Document images with source code

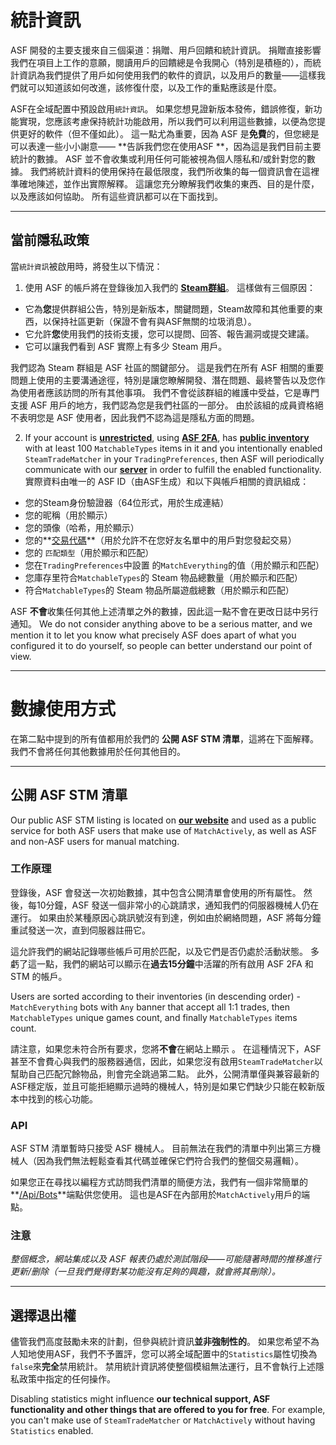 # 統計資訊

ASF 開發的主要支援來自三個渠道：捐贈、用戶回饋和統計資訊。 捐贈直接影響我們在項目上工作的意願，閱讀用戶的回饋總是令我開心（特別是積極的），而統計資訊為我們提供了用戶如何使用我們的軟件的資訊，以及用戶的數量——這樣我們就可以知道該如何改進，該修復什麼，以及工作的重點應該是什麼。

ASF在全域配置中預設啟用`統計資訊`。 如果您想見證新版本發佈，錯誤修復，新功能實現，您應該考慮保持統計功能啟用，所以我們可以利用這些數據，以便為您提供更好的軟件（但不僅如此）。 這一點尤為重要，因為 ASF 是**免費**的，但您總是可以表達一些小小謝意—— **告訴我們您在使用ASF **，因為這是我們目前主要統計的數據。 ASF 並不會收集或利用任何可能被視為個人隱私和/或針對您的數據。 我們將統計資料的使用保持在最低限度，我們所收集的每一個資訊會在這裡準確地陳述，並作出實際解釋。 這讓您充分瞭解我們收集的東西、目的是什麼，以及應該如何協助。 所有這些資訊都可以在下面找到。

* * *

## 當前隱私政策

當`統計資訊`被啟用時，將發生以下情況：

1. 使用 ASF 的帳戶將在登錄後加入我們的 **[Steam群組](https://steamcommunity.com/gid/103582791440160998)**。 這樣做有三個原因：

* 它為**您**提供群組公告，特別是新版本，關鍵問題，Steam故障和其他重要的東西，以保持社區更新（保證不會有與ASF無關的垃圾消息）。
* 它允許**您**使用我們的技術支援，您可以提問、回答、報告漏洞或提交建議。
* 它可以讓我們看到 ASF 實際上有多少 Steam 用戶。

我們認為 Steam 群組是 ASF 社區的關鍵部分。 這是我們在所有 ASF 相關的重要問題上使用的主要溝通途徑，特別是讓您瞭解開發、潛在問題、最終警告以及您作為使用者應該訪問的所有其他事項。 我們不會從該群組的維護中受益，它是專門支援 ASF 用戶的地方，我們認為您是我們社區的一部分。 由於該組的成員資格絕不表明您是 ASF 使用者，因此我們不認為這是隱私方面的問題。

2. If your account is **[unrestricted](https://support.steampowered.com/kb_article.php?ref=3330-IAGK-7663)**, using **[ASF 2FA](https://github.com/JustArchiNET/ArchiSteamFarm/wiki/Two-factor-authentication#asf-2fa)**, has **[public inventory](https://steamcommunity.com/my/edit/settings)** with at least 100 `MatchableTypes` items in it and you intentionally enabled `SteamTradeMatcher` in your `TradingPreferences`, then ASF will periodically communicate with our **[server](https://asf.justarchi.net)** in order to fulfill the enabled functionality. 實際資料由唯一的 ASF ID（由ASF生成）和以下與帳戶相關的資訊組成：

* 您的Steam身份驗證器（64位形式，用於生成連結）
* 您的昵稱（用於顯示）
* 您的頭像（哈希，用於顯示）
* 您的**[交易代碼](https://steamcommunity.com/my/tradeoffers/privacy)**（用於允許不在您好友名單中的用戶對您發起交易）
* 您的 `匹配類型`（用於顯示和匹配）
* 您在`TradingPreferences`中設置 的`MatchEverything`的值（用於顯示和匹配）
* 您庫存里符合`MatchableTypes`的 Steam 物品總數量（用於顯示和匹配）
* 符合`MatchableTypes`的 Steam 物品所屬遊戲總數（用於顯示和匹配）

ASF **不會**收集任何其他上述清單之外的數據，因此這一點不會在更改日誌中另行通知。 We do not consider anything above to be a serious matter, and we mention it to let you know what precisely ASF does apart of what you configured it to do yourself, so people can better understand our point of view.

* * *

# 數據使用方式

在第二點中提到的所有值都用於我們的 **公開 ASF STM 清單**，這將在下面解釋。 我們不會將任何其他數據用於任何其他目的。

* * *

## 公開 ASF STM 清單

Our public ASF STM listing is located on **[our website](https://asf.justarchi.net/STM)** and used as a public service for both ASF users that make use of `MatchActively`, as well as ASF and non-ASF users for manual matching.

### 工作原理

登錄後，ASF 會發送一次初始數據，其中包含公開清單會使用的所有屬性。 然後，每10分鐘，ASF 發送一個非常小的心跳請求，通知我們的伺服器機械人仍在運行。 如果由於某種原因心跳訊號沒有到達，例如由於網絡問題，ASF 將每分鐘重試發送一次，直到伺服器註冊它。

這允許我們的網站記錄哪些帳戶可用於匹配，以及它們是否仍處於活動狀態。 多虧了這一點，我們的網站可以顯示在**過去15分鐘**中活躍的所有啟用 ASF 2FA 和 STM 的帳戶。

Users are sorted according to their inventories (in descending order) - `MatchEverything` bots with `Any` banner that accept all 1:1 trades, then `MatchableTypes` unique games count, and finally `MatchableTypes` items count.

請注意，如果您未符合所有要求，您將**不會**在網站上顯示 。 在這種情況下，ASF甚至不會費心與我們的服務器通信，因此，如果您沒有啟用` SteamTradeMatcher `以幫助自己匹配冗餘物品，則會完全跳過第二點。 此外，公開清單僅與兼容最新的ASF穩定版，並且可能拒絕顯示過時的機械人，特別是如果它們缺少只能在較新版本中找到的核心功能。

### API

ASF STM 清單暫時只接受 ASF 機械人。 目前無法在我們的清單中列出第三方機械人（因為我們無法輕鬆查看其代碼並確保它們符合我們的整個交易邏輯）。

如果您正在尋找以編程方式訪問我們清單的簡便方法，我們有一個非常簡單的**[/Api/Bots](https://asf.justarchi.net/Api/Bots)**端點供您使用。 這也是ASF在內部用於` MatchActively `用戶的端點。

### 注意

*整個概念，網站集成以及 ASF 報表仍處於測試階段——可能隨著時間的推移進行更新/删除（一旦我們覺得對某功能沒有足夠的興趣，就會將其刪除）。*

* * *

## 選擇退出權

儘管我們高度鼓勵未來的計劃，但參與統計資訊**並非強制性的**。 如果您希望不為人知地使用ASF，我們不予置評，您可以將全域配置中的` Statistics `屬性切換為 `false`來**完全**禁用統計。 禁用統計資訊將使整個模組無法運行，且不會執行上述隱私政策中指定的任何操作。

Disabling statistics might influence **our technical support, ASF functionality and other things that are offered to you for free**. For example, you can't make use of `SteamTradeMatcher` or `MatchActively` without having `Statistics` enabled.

▶ Task directions: Copy every entry word for word, but omit the pictures.

▶ The completed task:
 # 統計資訊

ASF 開發的主要支援來自三個渠道：捐贈、用戶回饋和統計資訊。 捐贈直接影響我們在項目上工作的意願，閱讀用戶的回饋總是令我開心（特別是積極的），而統計資訊為我們提供了用戶如何使用我們的軟件的資訊，以及用戶的數量——這樣我們就可以知道該如何改進，該修復什麼，以及工作的重點應該是什麼。

ASF在全域配置中預設啟用`統計資訊`。 如果您想見證新版本發佈，錯誤修復，新功能實現，您應該考慮保持統計功能啟用，所以我們可以利用這些數據，以便為您提供更好的軟件（但不僅如此）。 這一點尤為重要，因為 ASF 是**免費**的，但您總是可以表達一些小小謝意—— **告訴我們您在使用ASF **，因為這是我們目前主要統計的數據。 ASF 並不會收集或利用任何可能被視為個人隱私和/或針對您的數據。 我們將統計資料的使用保持在最低限度，我們所收集的每一個資訊會在這裡準確地陳述，並作出實際解釋。 這讓您充分瞭解我們收集的東西、目的是什麼，以及應該如何協助。 所有這些資訊都可以在下面找到。

* * *

## 當前隱私政策

當`統計資訊`被啟用時，將發生以下情況：

1. 使用 ASF 的帳戶將在登錄後加入我們的 **[Steam群組](https://steamcommunity.com/gid/103582791440160998)**。 這樣做有三個原因：

* 它為**您**提供群組公告，特別是新版本，關鍵問題，Steam故障和其他重要的東西，以保持社區更新（保證不會有與ASF無關的垃圾消息）。
* 它允許**您**使用我們的技術支援，您可以提問、回答、報告漏洞或提交建議。
* 它可以讓我們看到 ASF 實際上有多少 Steam 用戶。

我們認為 Steam 群組是 ASF 社區的關鍵部分。 這是我們在所有 ASF 相關的重要問題上使用的主要溝通途徑，特別是讓您瞭解開發、潛在問題、最終警告以及您作為使用者應該訪問的所有其他事項。 我們不會從該群組的維護中受益，它是專門支援 ASF 用戶的地方，我們認為您是我們社區的一部分。 由於該組的成員資格絕不表明您是 ASF 使用者，因此我們不認為這是隱私方面的問題。

2. If your account is **[unrestricted](https://support.steampowered.com/kb_article.php?ref=3330-IAGK-7663)**, using **[ASF 2FA](https://github.com/JustArchiNET/ArchiSteamFarm/wiki/Two-factor-authentication#asf-2fa)**, has **[public inventory](https://steamcommunity.com/my/edit/settings)** with at least 100 `MatchableTypes` items in it and you intentionally enabled `SteamTradeMatcher` in your `TradingPreferences`, then ASF will periodically communicate with our **[server](https://asf.justarchi.net)** in order to fulfill the enabled functionality. 實際資料由唯一的 ASF ID（由ASF生成）和以下與帳戶相關的資訊組成：

* 您的Steam身份驗證器（64位形式，用於生成連結）
* 您的昵稱（用於顯示）
* 您的頭像（哈希，用於顯示）
* 您的**[交易代碼](https://steamcommunity.com/my/tradeoffers/privacy)**（用於允許不在您好友名單中的用戶對您發起交易）
* 您的 `匹配類型`（用於顯示和匹配）
* 您在`TradingPreferences`中設置 的`MatchEverything`的值（用於顯示和匹配）
* 您庫存里符合`MatchableTypes`的 Steam 物品總數量（用於顯示和匹配）
* 符合`MatchableTypes`的 Steam 物品所屬遊戲總數（用於顯示和匹配）

ASF **不會**收集任何其他上述清單之外的數據，因此這一點不會在更改日誌中另行通知。 We do not consider anything above to be a serious matter, and we mention it to let you know what precisely ASF does apart of what you configured it to do yourself, so people can better understand our point of view.

* * *

# 數據使用方式

在第二點中提到的所有值都用於我們的 **公開 ASF STM 清單**，這將在下面解釋。 我們不會將任何其他數據用於任何其他目的。

* * *

## 公開 ASF STM 清單

Our public ASF STM listing is located on **[our website](https://asf.justarchi.net/STM)** and used as a public service for both ASF users that make use of `MatchActively`, as well as ASF and non-ASF users for manual matching.

### 工作原理

登錄後，ASF 會發送一次初始數據，其中包含公開清單會使用的所有屬性。 然後，每10分鐘，ASF 發送一個非常小的心跳請求，通知我們的伺服器機械人仍在運行。 如果由於某種原因心跳訊號沒有到達，例如由於網絡問題，ASF 將每分鐘重試發送一次，直到伺服器註冊它。

這允許我們的網站記錄哪些帳戶可用於匹配，以及它們是否仍處於活動狀態。 多虧了這一點，我們的網站可以顯示在**過去15分鐘**中活躍的所有啟用 ASF 2FA 和 STM 的帳戶。

Users are sorted according to their inventories (in descending order) - `MatchEverything` bots with `Any` banner that accept all 1:1 trades, then `MatchableTypes` unique games count, and finally `MatchableTypes` items count.

請注意，如果您未符合所有要求，您將**不會**在網站上顯示 。 在這種情況下，ASF甚至不會費心與我們的服務器通信，因此，如果您沒有啟用` SteamTradeMatcher `以幫助自己匹配冗餘物品，則會完全跳過第二點。 此外，公開清單僅與兼容最新的ASF穩定版，並且可能拒絕顯示過時的機械人，特別是如果它們缺少只能在較新版本中找到的核心功能。

### API

ASF STM 清單暫時只接受 ASF 機械人。 目前無法在我們的清單中列出第三方機械人（因為我們無法輕鬆查看其代碼並確保它們符合我們的整個交易邏輯）。

如果您正在尋找以編程方式訪問我們清單的簡便方法，我們有一個非常簡單的**[/Api/Bots](https://asf.justarchi.net/Api/Bots)**端點供您使用。 這也是ASF在內部用於` MatchActively `用戶的端點。

### 注意

*整個概念，網站集成以及 ASF 報表仍處於測試階段——可能隨著時間的推移進行更新/删除（一旦我們覺得對某功能沒有足夠的興趣，就會將其刪除）。*

* * *

## 選擇退出權

儘管我們高度鼓勵未來的計劃，但參與統計資訊**並非強制性的**。 如果您希望不為人知地使用ASF，我們不予置評，您可以將全域配置中的` Statistics `屬性切換為 `false`來**完全**禁用統計。 禁用統計資訊將使整個模組無法運行，且不會執行上述隱私政策中指定的任何操作。

Disabling statistics might influence **our technical support, ASF functionality and other things that are offered to you for free**. For example, you can't make use of `SteamTradeMatcher` or `MatchActively` without having `Statistics` enabled.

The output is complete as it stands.